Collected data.
☆ ☆ ☆

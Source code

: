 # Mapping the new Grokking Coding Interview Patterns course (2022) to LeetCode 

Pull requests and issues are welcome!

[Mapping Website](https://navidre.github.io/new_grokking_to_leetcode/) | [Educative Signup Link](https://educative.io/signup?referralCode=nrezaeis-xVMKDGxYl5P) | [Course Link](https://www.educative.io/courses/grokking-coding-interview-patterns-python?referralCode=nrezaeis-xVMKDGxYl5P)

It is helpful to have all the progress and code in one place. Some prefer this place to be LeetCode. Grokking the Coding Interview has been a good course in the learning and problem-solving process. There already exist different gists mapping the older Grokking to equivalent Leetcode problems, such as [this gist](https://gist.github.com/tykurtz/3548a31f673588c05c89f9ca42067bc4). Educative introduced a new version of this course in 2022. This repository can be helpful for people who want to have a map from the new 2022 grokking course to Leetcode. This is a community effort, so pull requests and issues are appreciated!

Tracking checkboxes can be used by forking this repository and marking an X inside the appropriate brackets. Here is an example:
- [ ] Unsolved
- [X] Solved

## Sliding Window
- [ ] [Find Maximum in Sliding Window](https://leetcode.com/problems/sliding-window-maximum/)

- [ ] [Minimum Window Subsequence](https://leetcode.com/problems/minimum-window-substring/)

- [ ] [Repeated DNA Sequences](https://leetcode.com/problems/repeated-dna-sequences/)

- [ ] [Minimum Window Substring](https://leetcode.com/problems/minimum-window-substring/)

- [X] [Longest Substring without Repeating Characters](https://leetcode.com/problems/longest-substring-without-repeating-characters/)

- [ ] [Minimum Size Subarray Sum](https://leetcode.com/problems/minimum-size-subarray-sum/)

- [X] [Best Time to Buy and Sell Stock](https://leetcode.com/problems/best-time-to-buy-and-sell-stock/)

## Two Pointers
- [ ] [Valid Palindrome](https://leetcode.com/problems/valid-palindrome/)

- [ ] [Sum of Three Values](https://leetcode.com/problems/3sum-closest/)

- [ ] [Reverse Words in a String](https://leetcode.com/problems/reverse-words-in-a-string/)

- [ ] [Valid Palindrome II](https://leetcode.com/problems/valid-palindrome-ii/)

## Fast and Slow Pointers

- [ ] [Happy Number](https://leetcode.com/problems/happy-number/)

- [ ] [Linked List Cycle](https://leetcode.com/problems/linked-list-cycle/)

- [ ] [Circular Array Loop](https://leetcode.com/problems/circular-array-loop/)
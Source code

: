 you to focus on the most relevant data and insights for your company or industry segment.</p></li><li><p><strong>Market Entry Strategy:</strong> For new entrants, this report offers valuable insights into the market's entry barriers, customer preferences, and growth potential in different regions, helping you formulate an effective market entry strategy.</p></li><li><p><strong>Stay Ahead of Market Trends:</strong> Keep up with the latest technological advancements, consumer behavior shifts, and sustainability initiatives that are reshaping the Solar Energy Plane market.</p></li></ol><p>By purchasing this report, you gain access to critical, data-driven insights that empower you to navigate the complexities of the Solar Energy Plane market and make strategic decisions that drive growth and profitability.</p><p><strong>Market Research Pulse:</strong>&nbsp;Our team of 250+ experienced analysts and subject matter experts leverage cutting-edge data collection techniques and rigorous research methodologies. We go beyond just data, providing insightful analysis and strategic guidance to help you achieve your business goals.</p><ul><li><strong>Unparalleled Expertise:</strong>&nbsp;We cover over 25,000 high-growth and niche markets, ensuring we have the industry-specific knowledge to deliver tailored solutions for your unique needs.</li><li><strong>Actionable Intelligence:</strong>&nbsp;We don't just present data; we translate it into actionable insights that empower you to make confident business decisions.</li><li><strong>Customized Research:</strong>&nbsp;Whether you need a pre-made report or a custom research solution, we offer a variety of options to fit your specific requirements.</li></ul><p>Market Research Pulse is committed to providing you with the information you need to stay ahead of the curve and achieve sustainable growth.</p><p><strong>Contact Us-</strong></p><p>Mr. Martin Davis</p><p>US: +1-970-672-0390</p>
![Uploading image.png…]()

☆ ☆ ☆

EXERCISE INSTRUCTIONS. The word "Minimum" may turn up on some lines of these records; say how many, with no other words.

TASK ANSWER. 3